Les souvenirs de Jean-François CHARROL
A l’assaut des faucons
Article mis en ligne le 1er décembre 2017
dernière modification le 28 décembre 2019

par CHARROL Jean-François

Certains jours, de la cour de récréation, nous voyions planer des faucons dans le ciel. Nous les regardions avec curiosité car leurs vols planés avec les ailes presque immobiles nous intriguaient. Un jour, un de nos camarades Léon Folcher de la ferme de la Croze s’étonnant de notre intérêt pour ces oiseaux s’écria : «  mais il y en a beaucoup chez moi  ! je sais où ils font leur nid.  »

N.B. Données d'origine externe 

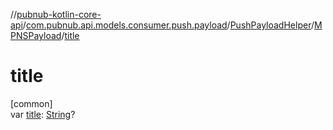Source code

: //[pubnub-kotlin-core-api](../../../../index.md)/[com.pubnub.api.models.consumer.push.payload](../../index.md)/[PushPayloadHelper](../index.md)/[MPNSPayload](index.md)/[title](title.md)

# title

[common]\
var [title](title.md): [String](https://kotlinlang.org/api/latest/jvm/stdlib/kotlin/-string/index.html)?
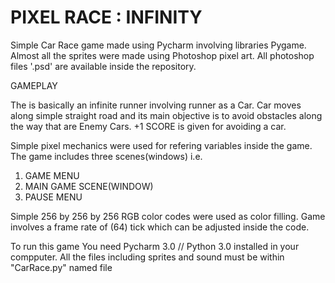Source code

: 

                              


PIXEL RACE : INFINITY
========================================================================================================================================

Simple Car Race game made using Pycharm involving libraries Pygame. Almost all the sprites were made using Photoshop pixel art.
All photoshop files '.psd' are available inside the repository.


GAMEPLAY

The is basically an infinite runner involving runner as a Car. Car moves along simple straight road and its main objective is to avoid
obstacles along the way that are Enemy Cars. +1 SCORE is given for avoiding a car.

Simple pixel mechanics were used for refering variables inside the game.
The game includes three scenes(windows) i.e.
1. GAME MENU
2. MAIN GAME SCENE(WINDOW)
3. PAUSE MENU

Simple 256 by 256 by 256 RGB color codes were used as color filling. 
Game involves a frame rate of (64) tick which can be adjusted inside the code.


To run this game You need Pycharm 3.0 // Python 3.0 installed in your compputer.
All the files including sprites and sound must be within "CarRace.py" named file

Après une brève discussion, une équipe fut constituée dans le but de prendre les petits faucons dans le nid construit par leurs parents.

Partis un jeudi après-midi, guidés par Léon Folcher, nous nous sommes rendus dans un pré où s’élevait un très haut peuplier. Les oiseaux tournoyaient au-dessus de l’arbre, sans aucun doute le nid était bien là.

Un de nos camarades Elie Blanchet se dévoua pour grimper à l’arbre et accéder au nid. Il saisit la faucille que nous avions emportée pour nous défendre car les faucons ne manqueraient pas de nous attaquer afin de défendre leur progéniture. Arrivé à une certaine distance du nid, notre camarade dégringola le long du tronc  ; à cet instant nous avons tous éprouvé une grande frayeur, qui se traduisit par des cris. Plus de peur que de mal  ! il rétablit son équilibre et redescendit pour récupérer sa faucille qu’il avait jetée pour éviter de se blesser.

Il reprit son ascension, avec succès cette fois. Parvenu au niveau du nid, il se défendit contre les parents en agitant sa faucille dans leur direction, de façon à les écarter.

Après un bref entretien avec les camarades restés en bas, il saisit les petits faucons et les lança vers le bas. Ils se posèrent après un bref vol plané dans l’herbe de la prairie où nous sommes allés les chercher pour les placer dans des paniers fermés. Le partage des oiseaux fut réglé à l’amiable comme convenu au départ.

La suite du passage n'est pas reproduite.